(Recorded information)

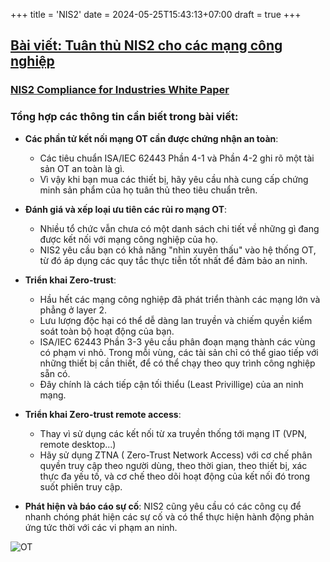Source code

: +++
title = 'NIS2'
date = 2024-05-25T15:43:13+07:00
draft = true
+++

## [Bài viết: Tuân thủ NIS2 cho các mạng công nghiệp](https://whitehat.vn/threads/tuan-thu-nis2-cho-cac-mang-cong-nghiep-ban-da-san-sang-chua.17872/)

### [NIS2 Compliance for Industries White Paper](https://www.cisco.com/c/en/us/products/collateral/security/industrial-security/network-info-security-wp.pdf)

### Tổng hợp các thông tin cần biết trong bài viết:

- **Các phần tử kết nối mạng OT cần được chứng nhận an toàn**: 
	- Các tiêu chuẩn ISA/IEC 62443 Phần 4-1 và Phần 4-2 ghi rõ một tài sản OT an toàn là gì. 
	- Vì vậy khi bạn mua các thiết bị, hãy yêu cầu nhà cung cấp chứng minh sản phẩm của họ tuân thủ theo tiêu chuẩn trên.

- **Đánh giá và xếp loại ưu tiên các rủi ro mạng OT**: 
	- Nhiều tổ chức vẫn chưa có một danh sách chi tiết về những gì đang được kết nối với mạng công nghiệp của họ. 
	- NIS2 yêu cầu bạn có khả năng "nhìn xuyên thấu" vào hệ thống OT, từ đó áp dụng các quy tắc thực tiễn tốt nhất để đảm bảo an ninh.

- **Triển khai Zero-trust**: 
	- Hầu hết các mạng công nghiệp đã phát triển thành các mạng lớn và phẳng ở layer 2. 
	- Lưu lượng độc hại có thể dễ dàng lan truyền và chiếm quyền kiểm soát toàn bộ hoạt động của bạn. 
	- ISA/IEC 62443 Phần 3-3 yêu cầu phân đoạn mạng thành các vùng có phạm vi nhỏ. Trong mỗi vùng, các tài sản chỉ có thể giao tiếp với những thiết bị cần thiết, để có thể chạy theo quy trình công nghiệp sẵn có. 
	- Đây chính là cách tiếp cận tối thiểu (Least Privillige) của an ninh mạng.

- **Triển khai Zero-trust remote access**: 
	- Thay vì sử dụng các kết nối từ xa truyền thống tới mạng IT (VPN, remote desktop...)
	- Hãy sử dụng ZTNA ( Zero-Trust Network Access) với cơ chế phân quyền truy cập theo người dùng, theo thời gian, theo thiết bị, xác thực đa yếu tố, và cơ chế theo dõi hoạt động của kết nối đó trong suốt phiên truy cập.

- **Phát hiện và báo cáo sự cố**: NIS2 cũng yêu cầu có các công cụ để nhanh chóng phát hiện các sự cố và có thể thực hiện hành động phản ứng tức thời với các vi phạm an ninh.

![OT](/image/IoT/OT.jfif)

(End Recorded information)

Although the entries contain pictures, reproduce only the rest, exactly as written.

▶ _Task result_:
Source code

: +++
title = 'NIS2'
date = 2024-05-25T15:43:13+07:00
draft = true
+++

## [Bài viết: Tuân thủ NIS2 cho các mạng công nghiệp](https://whitehat.vn/threads/tuan-thu-nis2-cho-cac-mang-cong-nghiep-ban-da-san-sang-chua.17872/)

### [NIS2 Compliance for Industries White Paper](https://www.cisco.com/c/en/us/products/collateral/security/industrial-security/network-info-security-wp.pdf)

### Tổng hợp các thông tin cần biết trong bài viết:

- **Các phần tử kết nối mạng OT cần được chứng nhận an toàn**: 
	- Các tiêu chuẩn ISA/IEC 62443 Phần 4-1 và Phần 4-2 ghi rõ một tài sản OT an toàn là gì. 
	- Vì vậy khi bạn mua các thiết bị, hãy yêu cầu nhà cung cấp chứng minh sản phẩm của họ tuân thủ theo tiêu chuẩn trên.

- **Đánh giá và xếp loại ưu tiên các rủi ro mạng OT**: 
	- Nhiều tổ chức vẫn chưa có một danh sách chi tiết về những gì đang được kết nối với mạng công nghiệp của họ. 
	- NIS2 yêu cầu bạn có khả năng "nhìn xuyên thấu" vào hệ thống OT, từ đó áp dụng các quy tắc thực tiễn tốt nhất để đảm bảo an ninh.

- **Triển khai Zero-trust**: 
	- Hầu hết các mạng công nghiệp đã phát triển thành các mạng lớn và phẳng ở layer 2. 
	- Lưu lượng độc hại có thể dễ dàng lan truyền và chiếm quyền kiểm soát toàn bộ hoạt động của bạn. 
	- ISA/IEC 62443 Phần 3-3 yêu cầu phân đoạn mạng thành các vùng có phạm vi nhỏ. Trong mỗi vùng, các tài sản chỉ có thể giao tiếp với những thiết bị cần thiết, để có thể chạy theo quy trình công nghiệp sẵn có. 
	- Đây chính là cách tiếp cận tối thiểu (Least Privillige) của an ninh mạng.

- **Triển khai Zero-trust remote access**: 
	- Thay vì sử dụng các kết nối từ xa truyền thống tới mạng IT (VPN, remote desktop...)
	- Hãy sử dụng ZTNA ( Zero-Trust Network Access) với cơ chế phân quyền truy cập theo người dùng, theo thời gian, theo thiết bị, xác thực đa yếu tố, và cơ chế theo dõi hoạt động của kết nối đó trong suốt phiên truy cập.

- **Phát hiện và báo cáo sự cố**: NIS2 cũng yêu cầu có các công cụ để nhanh chóng phát hiện các sự cố và có thể thực hiện hành động phản ứng tức thời với các vi phạm an ninh.

![OT](/image/IoT/OT.jfif)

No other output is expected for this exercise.